───── The records

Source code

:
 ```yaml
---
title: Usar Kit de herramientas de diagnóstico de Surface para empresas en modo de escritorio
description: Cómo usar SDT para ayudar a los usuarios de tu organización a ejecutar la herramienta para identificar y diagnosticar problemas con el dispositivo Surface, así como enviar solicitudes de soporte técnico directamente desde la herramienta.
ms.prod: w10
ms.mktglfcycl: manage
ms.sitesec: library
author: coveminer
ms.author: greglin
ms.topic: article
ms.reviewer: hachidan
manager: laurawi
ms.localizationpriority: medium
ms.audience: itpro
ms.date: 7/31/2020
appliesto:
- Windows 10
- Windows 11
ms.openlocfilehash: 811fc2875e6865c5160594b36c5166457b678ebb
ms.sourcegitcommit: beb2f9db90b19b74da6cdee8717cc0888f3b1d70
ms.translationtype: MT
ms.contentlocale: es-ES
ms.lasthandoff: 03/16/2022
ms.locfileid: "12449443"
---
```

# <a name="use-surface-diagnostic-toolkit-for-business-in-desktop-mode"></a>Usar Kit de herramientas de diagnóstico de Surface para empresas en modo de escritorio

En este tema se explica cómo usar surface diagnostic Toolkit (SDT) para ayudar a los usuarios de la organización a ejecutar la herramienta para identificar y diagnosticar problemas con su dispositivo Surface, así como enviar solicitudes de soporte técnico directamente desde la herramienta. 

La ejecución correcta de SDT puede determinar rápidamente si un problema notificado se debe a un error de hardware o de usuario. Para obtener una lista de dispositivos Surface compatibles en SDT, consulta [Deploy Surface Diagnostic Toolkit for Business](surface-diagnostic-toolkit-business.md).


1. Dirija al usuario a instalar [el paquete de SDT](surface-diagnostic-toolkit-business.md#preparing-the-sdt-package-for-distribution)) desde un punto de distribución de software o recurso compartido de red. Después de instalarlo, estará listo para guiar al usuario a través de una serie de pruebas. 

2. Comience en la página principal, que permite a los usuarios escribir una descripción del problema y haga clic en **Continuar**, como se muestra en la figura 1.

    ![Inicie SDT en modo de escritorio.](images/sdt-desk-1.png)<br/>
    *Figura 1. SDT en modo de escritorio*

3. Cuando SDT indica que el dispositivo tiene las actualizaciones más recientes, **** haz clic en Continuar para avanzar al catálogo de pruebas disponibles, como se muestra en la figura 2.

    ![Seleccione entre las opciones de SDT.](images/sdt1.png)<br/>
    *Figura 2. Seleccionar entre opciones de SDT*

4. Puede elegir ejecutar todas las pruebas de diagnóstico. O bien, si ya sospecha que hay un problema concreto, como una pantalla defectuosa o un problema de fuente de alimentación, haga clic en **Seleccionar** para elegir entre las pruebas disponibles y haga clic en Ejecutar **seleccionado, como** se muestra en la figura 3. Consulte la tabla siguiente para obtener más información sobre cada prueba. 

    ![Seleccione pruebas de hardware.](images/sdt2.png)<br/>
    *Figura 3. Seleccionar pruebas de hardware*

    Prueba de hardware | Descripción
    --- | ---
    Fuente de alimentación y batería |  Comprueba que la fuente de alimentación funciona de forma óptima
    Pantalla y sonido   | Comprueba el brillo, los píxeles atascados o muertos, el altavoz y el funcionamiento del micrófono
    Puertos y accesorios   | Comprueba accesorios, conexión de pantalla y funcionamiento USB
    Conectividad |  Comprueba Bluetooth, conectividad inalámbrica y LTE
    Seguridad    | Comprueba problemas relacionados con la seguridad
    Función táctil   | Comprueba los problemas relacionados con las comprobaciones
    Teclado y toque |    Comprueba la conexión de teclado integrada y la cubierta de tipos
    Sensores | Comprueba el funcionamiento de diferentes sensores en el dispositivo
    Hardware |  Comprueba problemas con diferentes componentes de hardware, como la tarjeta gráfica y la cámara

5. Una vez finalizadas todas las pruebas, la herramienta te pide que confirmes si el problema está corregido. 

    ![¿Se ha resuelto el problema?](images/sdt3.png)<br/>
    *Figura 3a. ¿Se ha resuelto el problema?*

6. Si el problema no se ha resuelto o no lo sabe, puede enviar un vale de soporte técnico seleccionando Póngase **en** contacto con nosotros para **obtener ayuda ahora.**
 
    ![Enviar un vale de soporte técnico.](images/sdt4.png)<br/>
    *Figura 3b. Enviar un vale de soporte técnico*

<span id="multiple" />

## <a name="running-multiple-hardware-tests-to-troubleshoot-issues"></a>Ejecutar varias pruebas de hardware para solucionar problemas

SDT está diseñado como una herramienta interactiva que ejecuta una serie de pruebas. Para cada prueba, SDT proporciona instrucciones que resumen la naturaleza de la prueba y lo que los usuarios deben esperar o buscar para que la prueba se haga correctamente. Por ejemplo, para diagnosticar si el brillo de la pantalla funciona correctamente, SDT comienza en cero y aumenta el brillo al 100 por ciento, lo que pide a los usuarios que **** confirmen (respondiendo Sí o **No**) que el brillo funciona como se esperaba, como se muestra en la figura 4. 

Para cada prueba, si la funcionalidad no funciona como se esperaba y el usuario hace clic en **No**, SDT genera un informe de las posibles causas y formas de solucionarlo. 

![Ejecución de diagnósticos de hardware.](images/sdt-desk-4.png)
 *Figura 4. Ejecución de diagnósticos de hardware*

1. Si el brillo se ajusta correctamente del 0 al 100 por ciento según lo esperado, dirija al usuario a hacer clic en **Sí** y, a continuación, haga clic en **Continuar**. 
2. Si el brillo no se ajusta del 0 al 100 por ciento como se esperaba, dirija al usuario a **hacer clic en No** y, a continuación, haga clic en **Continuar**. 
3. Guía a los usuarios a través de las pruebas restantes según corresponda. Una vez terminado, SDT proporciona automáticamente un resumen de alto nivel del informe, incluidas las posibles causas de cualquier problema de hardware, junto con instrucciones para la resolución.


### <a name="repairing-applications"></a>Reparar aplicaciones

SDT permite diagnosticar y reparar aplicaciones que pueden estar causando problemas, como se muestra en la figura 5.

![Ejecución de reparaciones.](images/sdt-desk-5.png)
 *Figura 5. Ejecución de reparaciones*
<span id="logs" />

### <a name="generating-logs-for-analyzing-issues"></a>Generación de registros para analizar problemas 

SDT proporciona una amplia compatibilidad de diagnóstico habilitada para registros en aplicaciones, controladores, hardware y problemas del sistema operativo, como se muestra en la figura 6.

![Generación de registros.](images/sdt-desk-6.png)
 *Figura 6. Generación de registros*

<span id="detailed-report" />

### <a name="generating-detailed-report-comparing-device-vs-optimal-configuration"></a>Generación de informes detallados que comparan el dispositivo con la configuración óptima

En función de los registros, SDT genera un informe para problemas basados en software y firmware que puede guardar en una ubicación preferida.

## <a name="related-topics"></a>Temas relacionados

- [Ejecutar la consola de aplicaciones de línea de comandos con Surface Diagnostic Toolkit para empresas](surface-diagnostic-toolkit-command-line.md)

──────────

Goal of the exercise: Return only those lines that run from the one containing "En función de" through the end of the entries, keeping each exactly as written.

Solved problem:
En función de los registros, SDT genera un informe para problemas basados en software y firmware que puede guardar en una ubicación preferida.

## <a name="related-topics"></a>Temas relacionados

- [Ejecutar la consola de aplicaciones de línea de comandos con Surface Diagnostic Toolkit para empresas](surface-diagnostic-toolkit-command-line.md)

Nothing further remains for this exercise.